= WHAT IS REQUIRED =
Would you transcribe the whole listing exactly, minus its pictures?

= SUPPLIED MATERIAL =

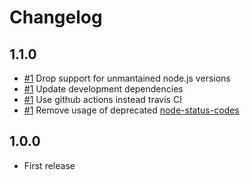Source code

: # Changelog

## 1.1.0
- [#1](https://github.com/jonathansamines/chance-http-status/pull/1) Drop support for unmantained node.js versions
- [#1](https://github.com/jonathansamines/chance-http-status/pull/1) Update development dependencies
- [#1](https://github.com/jonathansamines/chance-http-status/pull/1) Use github actions instead travis CI
- [#1](https://github.com/jonathansamines/chance-http-status/pull/1) Remove usage of deprecated [node-status-codes](https://github.com/sindresorhus/node-status-codes)

## 1.0.0
- First release
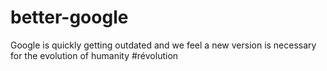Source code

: # better-google
Google is quickly getting outdated and we feel a new version is necessary for the evolution of humanity #révolution
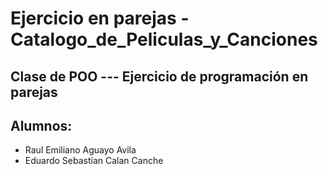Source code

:  # Ejercicio en parejas - Catalogo_de_Peliculas_y_Canciones

## Clase de POO --- Ejercicio de programación en parejas 

## Alumnos: 
- Raul Emiliano Aguayo Avila
- Eduardo Sebastían Calan Canche
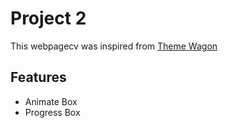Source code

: # Project 2

This webpagecv was inspired from [Theme Wagon](https://themewagon.com/themes/best-quality-free-portfolio-resume-bootstrap-template-download/)

## Features
- Animate Box
- Progress Box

= RESPONSE BOX =
Source code

: # Changelog

## 1.1.0
- [#1](https://github.com/jonathansamines/chance-http-status/pull/1) Drop support for unmantained node.js versions
- [#1](https://github.com/jonathansamines/chance-http-status/pull/1) Update development dependencies
- [#1](https://github.com/jonathansamines/chance-http-status/pull/1) Use github actions instead travis CI
- [#1](https://github.com/jonathansamines/chance-http-status/pull/1) Remove usage of deprecated [node-status-codes](https://github.com/sindresorhus/node-status-codes)

## 1.0.0
- First release
Source code

: # better-google
Google is quickly getting outdated and we feel a new version is necessary for the evolution of humanity #révolution
Source code

:  # Ejercicio en parejas - Catalogo_de_Peliculas_y_Canciones

## Clase de POO --- Ejercicio de programación en parejas 

## Alumnos: 
- Raul Emiliano Aguayo Avila
- Eduardo Sebastían Calan Canche
Source code

: # Project 2

This webpagecv was inspired from [Theme Wagon](https://themewagon.com/themes/best-quality-free-portfolio-resume-bootstrap-template-download/)

## Features
- Animate Box
- Progress Box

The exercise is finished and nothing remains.